So then, starting from A za mostem doprava (=====) could also be B or C. I guess so...

But what do I think that Tagarela is asking about, is whether ,,za mostem doleva" means: "behind the bridge to the left (to the first street, exit or whatever it is on the left)" or "behind the bridge to the left (without specifying is it a first, a second etc. street, exit)".
And what I wanted to ask: If someone asks you for a road to the point D (first sketch) or B (second one), will you say simply: "za mostem doleva/prava" or would you say: "za mostem first doleva/prava"?

Sorry if I'm not clear enough


----------



## Tagarela

Ahoj,

Thank you, Jordi and Kelt.

I'm sorry, I haven't noticed that after I've posted my sketch was "desfigurated". 

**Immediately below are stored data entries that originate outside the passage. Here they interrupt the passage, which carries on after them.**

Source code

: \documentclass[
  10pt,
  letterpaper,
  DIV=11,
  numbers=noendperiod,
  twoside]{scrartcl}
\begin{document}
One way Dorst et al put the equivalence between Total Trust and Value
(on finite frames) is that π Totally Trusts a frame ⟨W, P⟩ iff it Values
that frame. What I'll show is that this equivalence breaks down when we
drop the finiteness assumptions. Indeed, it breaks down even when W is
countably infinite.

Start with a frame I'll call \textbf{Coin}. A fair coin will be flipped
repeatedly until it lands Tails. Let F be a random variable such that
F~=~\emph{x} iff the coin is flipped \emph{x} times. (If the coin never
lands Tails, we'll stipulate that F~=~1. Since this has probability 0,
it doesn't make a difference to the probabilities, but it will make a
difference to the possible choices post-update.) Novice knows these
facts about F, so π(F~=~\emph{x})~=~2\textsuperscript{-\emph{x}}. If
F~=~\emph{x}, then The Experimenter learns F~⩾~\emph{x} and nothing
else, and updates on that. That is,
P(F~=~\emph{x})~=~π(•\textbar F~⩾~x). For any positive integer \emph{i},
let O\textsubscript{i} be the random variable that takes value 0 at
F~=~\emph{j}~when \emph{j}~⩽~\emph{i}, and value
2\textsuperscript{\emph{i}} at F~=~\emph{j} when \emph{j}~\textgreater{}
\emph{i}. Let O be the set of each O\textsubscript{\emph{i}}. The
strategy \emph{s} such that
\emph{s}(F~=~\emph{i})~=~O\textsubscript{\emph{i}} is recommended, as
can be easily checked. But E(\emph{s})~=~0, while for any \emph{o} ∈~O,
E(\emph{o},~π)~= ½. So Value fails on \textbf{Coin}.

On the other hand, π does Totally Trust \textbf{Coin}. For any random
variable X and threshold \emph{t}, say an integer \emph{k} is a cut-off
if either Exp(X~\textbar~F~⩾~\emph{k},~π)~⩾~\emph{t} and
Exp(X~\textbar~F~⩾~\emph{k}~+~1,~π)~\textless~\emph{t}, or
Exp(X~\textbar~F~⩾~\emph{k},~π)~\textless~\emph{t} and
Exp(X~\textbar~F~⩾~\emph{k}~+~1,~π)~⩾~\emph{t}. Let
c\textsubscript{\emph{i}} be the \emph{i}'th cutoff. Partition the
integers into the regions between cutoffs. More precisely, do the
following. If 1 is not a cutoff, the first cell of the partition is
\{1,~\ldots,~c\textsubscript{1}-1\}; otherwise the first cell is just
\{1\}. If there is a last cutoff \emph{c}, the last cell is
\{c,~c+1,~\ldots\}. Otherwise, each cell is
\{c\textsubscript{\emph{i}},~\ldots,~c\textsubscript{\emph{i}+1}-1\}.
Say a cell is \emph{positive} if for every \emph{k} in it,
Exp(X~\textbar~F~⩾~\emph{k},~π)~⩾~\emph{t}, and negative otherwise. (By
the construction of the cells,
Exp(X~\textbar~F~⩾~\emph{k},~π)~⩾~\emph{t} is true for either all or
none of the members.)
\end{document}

Mmm... it still not very clear too me. I'll try a better sketch.


*A*>>>>>>>*B*)======)*C*
#######||######||
#######*D*#######*E*

Starting point:A
>>>>>> Way
)====) Bridge
# just to avoid "desfiguration". 

So, if I say "_za mostem doprava_" it means that I'll stop on E according to Kelt's explanation, right? 

Na shledanou.:

ps: We need a drawing device in the forum! Words are not enough in a language forum!


----------



## kelt

Hi Tagarela,

that's right you'll end up at E.


----------



## kelt

.Jordi. said:


> But what do I think that Tagarela is asking about, is whether ,,za mostem doleva" means: "behind the bridge to the left (to the first street, exit or whatever it is on the left)" or "behind the bridge to the left (without specifying is it a first, a second etc. street, exit)".
> And what I wanted to ask: If someone asks you for a road to the point D (first sketch) or B (second one), will you say simply: "za mostem doleva/prava" or would you say: "za mostem first doleva/prava"?



Hi Jordi!

_Za mostem doprava/doleva_ is perfectly fine, it will be understood first one after (passing) the bridge.
However, if the street is second, third etc you need to say it: _za mostem druhou/třetí doprava_.


----------



## Tagarela

Ahoj,

Kelte, děkuji znovu, ale, ještě jednou... 

So, if I want to give directions from A to D I should say _Rovně a před mostem dopravo _?

Na shledanou.:


----------



## kelt

Tagarela said:


> Ahoj,
> 
> Kelte, děkuji znovu, ale, ještě jednou...
> 
> So, if I want to give directions from A to D I should say _Rovně a před mostem dopravo _?
> 
> Na shledanou.:



Jasně, v pohodě.

_rovně a před mostem doprav*a*_


----------